Segment Open

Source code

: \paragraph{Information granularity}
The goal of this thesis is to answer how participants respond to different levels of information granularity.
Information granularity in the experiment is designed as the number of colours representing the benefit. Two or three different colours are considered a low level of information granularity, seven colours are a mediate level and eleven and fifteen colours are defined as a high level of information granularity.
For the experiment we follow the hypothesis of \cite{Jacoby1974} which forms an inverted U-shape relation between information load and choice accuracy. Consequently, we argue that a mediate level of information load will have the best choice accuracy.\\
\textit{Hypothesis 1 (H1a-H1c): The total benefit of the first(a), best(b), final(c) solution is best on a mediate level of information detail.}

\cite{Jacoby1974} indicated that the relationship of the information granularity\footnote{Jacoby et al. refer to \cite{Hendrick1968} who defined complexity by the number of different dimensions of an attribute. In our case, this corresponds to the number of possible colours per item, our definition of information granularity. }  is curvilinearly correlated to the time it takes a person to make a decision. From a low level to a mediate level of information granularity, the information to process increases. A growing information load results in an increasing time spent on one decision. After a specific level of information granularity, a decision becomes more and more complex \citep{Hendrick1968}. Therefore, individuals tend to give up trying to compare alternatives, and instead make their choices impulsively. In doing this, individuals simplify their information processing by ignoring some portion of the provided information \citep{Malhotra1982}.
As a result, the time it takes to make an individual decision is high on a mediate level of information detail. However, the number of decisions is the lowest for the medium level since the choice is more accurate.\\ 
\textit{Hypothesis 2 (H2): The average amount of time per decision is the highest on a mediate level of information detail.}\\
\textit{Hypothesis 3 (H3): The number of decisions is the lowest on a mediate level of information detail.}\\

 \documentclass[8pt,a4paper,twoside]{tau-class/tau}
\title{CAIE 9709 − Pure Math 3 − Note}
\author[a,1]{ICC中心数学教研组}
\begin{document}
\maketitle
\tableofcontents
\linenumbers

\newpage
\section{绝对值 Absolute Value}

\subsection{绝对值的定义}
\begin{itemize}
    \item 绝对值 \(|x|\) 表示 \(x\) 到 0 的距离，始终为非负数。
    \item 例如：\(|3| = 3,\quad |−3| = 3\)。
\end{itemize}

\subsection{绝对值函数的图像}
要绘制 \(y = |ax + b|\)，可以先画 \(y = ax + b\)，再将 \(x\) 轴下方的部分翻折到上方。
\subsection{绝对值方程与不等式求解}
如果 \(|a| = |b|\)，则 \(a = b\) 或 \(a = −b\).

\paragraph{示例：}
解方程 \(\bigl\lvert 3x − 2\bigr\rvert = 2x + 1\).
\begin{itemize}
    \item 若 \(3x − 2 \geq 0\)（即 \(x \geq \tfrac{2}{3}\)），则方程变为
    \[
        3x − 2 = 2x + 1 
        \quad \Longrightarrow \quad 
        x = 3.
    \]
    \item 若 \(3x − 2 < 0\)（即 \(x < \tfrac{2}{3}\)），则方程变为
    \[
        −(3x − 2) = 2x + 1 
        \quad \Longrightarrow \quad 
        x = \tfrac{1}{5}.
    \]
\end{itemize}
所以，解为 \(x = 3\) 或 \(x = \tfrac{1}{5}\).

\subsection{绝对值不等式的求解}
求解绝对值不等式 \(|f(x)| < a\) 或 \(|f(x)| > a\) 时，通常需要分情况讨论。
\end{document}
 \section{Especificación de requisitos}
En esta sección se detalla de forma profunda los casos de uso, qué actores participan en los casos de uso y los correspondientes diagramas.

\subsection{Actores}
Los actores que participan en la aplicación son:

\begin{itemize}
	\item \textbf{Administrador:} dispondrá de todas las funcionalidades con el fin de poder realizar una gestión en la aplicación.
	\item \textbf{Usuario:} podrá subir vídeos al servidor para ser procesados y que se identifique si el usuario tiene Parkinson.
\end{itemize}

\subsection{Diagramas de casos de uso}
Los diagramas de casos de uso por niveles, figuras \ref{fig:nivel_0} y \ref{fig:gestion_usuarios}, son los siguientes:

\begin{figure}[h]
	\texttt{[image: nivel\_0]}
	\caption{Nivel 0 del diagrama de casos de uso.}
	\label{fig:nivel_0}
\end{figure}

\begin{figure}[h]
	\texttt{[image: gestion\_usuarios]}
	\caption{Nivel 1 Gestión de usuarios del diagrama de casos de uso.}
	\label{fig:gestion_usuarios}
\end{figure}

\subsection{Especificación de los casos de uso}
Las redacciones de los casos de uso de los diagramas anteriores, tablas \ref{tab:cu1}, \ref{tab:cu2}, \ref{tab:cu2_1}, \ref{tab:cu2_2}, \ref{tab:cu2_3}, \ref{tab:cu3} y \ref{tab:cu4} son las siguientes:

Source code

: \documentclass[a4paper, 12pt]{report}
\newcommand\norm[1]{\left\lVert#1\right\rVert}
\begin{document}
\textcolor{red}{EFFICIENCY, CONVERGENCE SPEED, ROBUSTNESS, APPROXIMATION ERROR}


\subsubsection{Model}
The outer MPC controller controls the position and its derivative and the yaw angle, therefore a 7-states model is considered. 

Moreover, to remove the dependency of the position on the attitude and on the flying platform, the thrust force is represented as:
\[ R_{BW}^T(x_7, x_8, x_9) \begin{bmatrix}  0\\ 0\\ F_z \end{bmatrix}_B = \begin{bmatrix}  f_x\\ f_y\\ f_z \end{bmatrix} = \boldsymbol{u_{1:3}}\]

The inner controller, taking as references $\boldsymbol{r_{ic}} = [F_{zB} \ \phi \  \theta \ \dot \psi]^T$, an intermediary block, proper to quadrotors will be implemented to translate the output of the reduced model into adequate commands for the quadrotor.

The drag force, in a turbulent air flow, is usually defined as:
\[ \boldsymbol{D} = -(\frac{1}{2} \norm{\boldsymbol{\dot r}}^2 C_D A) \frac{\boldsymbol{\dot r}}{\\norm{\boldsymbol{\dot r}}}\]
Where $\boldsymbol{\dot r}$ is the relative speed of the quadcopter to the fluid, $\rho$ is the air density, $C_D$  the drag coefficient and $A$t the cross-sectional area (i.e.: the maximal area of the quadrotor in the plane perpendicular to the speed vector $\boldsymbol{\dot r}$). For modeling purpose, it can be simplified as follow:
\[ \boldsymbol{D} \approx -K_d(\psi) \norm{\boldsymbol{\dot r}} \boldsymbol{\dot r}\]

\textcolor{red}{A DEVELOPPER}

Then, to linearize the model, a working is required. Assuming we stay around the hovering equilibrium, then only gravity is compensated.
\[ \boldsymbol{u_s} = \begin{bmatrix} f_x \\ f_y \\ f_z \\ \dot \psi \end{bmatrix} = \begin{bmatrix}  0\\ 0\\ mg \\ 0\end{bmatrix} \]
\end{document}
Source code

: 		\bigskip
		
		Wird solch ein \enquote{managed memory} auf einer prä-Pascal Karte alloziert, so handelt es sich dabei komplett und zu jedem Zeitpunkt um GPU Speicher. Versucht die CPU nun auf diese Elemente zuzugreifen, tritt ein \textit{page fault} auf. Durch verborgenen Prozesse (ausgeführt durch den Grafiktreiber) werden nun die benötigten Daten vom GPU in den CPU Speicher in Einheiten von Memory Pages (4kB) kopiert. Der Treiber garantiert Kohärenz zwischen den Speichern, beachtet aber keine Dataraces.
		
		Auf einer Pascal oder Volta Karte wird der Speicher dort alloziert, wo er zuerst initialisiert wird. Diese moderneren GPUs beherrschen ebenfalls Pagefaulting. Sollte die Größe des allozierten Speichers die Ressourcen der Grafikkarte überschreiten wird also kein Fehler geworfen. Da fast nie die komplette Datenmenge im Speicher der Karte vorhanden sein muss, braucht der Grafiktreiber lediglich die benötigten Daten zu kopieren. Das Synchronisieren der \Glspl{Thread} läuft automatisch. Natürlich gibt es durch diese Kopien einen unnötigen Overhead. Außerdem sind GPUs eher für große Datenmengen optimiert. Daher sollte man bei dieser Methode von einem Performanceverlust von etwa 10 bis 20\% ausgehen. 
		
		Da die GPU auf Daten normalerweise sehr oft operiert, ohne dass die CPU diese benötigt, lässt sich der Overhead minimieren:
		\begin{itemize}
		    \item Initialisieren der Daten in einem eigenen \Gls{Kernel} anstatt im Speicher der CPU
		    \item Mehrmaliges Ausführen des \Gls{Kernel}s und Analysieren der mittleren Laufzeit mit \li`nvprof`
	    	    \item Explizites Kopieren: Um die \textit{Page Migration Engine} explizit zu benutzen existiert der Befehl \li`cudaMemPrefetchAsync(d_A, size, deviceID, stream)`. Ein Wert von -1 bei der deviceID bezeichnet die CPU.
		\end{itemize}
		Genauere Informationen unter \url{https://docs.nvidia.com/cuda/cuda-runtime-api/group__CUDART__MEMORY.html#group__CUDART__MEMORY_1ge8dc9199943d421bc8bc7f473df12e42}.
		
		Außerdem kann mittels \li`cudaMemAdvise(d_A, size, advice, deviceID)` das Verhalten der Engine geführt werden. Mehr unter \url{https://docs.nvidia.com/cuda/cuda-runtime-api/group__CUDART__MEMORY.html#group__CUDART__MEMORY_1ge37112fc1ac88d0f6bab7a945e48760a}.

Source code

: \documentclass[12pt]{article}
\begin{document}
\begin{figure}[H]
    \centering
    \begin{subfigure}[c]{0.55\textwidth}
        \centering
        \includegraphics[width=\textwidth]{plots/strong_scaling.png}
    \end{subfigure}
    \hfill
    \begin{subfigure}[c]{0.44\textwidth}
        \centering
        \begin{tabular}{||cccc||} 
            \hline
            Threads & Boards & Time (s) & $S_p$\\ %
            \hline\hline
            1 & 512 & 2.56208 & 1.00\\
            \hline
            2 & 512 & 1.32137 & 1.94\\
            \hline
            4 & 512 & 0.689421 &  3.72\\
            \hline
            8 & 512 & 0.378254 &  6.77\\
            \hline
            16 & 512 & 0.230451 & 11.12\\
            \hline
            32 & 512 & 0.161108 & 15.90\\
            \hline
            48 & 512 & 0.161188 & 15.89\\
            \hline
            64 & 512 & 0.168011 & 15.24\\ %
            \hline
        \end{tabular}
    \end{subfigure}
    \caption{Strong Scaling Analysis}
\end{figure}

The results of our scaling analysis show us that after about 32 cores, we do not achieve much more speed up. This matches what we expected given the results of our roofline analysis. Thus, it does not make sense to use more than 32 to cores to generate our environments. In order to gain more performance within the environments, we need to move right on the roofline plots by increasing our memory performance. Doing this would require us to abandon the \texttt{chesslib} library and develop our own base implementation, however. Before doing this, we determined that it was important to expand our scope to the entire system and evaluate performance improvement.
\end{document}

Segment Closed

■ TASK STATEMENT
Reproduce verbatim the range of lines that opens the records and closes with the line containing "The goal of". Omit everything after it.

■ RESPONSE BELOW
Source code

: \paragraph{Information granularity}
The goal of this thesis is to answer how participants respond to different levels of information granularity.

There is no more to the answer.